Metadata-Version: 2.4
Name: gtop
Version: 0.1.3
Summary: Real-time GPU monitoring and process management TUI for NVIDIA GPUs
Project-URL: Homepage, https://github.com/stivio00/gtop
Project-URL: Repository, https://github.com/stivio00/gtop.git
Project-URL: Issues, https://github.com/stivio00/gtop/issues
Author-email: Stephen Krol <stephen@example.com>
License: MIT
Keywords: cuda,docker,gpu,monitoring,nvidia,terminal,triton,tui
Classifier: Development Status :: 4 - Beta
Classifier: Environment :: Console
Classifier: Intended Audience :: Developers
Classifier: Intended Audience :: System Administrators
Classifier: License :: OSI Approved :: MIT License
Classifier: Operating System :: POSIX :: Linux
Classifier: Programming Language :: Python :: 3
Classifier: Programming Language :: Python :: 3.13
Classifier: Topic :: System :: Hardware
Classifier: Topic :: System :: Monitoring
Classifier: Topic :: Utilities
Requires-Python: >=3.13
Requires-Dist: docker>=7.0.0
Requires-Dist: nvidia-ml-py>=13.590.48
Requires-Dist: psutil>=5.9.0
Requires-Dist: pydantic>=2.12.5
Requires-Dist: textual>=8.0.0
Requires-Dist: tritonclient[http]>=2.30.0
Provides-Extra: dev
Requires-Dist: black>=22.0; extra == 'dev'
Requires-Dist: pytest>=7.0; extra == 'dev'
Description-Content-Type: text/markdown

# GTOP - GPU Monitoring TUI

A powerful terminal user interface (TUI) for real-time GPU monitoring and process management.
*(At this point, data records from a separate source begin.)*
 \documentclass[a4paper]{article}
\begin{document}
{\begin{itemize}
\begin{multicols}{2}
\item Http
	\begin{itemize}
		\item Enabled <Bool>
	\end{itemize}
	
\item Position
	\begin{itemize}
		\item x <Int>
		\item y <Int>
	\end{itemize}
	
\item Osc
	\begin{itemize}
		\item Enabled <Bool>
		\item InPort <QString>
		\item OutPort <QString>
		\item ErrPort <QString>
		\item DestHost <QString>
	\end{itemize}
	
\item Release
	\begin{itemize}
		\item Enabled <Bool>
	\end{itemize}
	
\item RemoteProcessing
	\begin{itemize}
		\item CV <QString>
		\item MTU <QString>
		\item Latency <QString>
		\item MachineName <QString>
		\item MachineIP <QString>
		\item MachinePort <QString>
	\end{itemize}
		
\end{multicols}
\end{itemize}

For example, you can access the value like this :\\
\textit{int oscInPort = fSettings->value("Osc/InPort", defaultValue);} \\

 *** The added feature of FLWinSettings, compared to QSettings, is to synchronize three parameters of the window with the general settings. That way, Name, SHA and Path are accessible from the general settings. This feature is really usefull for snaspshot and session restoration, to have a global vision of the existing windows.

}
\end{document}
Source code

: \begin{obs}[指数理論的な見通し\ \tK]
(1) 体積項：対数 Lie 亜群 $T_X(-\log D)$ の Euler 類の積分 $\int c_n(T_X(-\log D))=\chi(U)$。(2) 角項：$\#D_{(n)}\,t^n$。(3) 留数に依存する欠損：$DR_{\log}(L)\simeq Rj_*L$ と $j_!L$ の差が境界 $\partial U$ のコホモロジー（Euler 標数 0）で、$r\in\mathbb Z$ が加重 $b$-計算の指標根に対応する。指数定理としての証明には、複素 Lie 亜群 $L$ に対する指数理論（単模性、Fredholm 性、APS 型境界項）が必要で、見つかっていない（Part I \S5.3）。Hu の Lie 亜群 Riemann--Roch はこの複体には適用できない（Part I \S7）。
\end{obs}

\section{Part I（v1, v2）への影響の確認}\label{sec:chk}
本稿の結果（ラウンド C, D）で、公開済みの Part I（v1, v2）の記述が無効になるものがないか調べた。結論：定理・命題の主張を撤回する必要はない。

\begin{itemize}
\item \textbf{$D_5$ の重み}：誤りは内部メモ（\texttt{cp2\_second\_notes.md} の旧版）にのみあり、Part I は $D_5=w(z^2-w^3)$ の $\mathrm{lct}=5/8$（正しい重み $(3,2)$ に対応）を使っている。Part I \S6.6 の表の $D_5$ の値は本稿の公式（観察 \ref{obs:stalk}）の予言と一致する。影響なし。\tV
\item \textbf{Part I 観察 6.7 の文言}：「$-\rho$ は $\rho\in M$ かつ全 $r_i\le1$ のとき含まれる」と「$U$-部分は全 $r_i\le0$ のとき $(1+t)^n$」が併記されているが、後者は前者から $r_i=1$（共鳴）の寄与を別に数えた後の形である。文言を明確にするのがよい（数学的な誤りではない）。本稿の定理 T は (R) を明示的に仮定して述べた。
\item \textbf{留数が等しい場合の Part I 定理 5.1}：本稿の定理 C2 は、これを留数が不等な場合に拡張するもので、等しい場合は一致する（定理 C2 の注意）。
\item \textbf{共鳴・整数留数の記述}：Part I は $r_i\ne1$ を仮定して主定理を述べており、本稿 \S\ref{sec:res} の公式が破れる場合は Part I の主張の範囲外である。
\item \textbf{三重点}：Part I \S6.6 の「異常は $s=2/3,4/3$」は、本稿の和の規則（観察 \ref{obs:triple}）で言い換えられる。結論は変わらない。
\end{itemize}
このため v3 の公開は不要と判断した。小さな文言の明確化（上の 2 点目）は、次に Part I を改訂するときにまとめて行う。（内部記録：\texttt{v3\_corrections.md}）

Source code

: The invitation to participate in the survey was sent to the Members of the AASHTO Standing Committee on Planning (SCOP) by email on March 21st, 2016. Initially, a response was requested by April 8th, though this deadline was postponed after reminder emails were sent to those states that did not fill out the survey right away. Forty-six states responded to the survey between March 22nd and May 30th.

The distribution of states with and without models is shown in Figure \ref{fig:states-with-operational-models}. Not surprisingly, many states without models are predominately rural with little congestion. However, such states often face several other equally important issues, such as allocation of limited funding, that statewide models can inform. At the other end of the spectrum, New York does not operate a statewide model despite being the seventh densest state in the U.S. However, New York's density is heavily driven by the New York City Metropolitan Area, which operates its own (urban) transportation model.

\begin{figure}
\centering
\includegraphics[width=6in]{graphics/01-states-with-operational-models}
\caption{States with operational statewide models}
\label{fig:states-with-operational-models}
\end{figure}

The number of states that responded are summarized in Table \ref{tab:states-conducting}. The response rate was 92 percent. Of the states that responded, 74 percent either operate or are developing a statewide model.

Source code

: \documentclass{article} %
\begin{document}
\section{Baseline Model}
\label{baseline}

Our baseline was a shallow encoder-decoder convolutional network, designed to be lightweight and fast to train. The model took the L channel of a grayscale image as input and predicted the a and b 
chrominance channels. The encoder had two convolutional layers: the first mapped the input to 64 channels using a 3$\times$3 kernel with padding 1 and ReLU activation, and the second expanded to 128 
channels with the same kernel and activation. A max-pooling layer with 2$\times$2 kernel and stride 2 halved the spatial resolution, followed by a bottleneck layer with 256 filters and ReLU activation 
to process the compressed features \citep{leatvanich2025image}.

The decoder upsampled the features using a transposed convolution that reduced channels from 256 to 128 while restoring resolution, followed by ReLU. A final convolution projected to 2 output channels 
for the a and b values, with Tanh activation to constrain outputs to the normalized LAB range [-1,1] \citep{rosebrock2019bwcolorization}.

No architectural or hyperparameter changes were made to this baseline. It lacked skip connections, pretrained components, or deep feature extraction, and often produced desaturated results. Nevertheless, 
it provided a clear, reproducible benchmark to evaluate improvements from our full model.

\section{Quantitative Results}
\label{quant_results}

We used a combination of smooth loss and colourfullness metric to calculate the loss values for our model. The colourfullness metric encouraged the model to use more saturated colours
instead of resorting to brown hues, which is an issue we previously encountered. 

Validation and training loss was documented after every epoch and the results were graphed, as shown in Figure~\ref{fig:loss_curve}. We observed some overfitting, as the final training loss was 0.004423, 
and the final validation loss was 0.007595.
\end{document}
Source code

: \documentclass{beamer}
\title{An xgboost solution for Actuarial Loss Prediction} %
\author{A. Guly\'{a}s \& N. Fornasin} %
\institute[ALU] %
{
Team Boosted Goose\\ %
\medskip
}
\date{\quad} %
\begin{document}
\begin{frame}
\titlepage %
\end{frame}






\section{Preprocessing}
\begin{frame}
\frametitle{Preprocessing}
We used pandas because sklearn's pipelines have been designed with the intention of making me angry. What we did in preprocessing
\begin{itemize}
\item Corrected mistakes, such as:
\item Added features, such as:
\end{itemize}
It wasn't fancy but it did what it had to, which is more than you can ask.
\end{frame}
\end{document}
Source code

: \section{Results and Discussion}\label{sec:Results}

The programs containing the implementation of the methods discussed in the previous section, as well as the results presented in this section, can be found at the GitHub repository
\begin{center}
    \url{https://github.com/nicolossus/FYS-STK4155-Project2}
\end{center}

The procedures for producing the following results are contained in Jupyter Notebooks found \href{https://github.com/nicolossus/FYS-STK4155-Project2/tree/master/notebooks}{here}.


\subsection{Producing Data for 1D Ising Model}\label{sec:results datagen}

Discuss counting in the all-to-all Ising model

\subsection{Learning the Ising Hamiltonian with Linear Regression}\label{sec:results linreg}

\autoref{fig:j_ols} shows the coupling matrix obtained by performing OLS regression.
Monitor NVIDIA GPUs, visualize memory usage, track resource-consuming processes, and detect containerized workloads—all from the command line.

## Features

- 🚀 **Real-time GPU Monitoring**: Display GPU utilization, memory usage, temperature, and power consumption
- 📊 **Process Tracking**: See all GPU-related processes with memory usage and command-line arguments
- 🐳 **Container Detection**: Automatically identify Docker containers using GPUs and display container names and port mappings
- 🎨 **Visual Indicators**: Color-coded memory usage progress bars (green < 75%, yellow < 90%, red ≥ 90%)
- 📋 **Detailed Process Info**: Press `i` to view detailed information including environment variables, open files, and network connections
- 🤖 **Triton Server Integration**: Detect NVIDIA Triton servers and inspect loaded models, inference statistics, and deployment status
- 🎮 **Interactive Navigation**: Keyboard-driven interface with intuitive controls
- 🧪 **Demo Mode**: Test the TUI without GPU hardware using synthetic data
- 📤 **JSON Export**: Query GPU metrics and export data as JSON for integration with other tools

## Requirements

- Python 3.13 or later
- NVIDIA GPU with CUDA support (or use `--demo` mode for testing)
- Linux operating system (requires `/proc` filesystem for process introspection)

## Installation

### Using uv (Recommended)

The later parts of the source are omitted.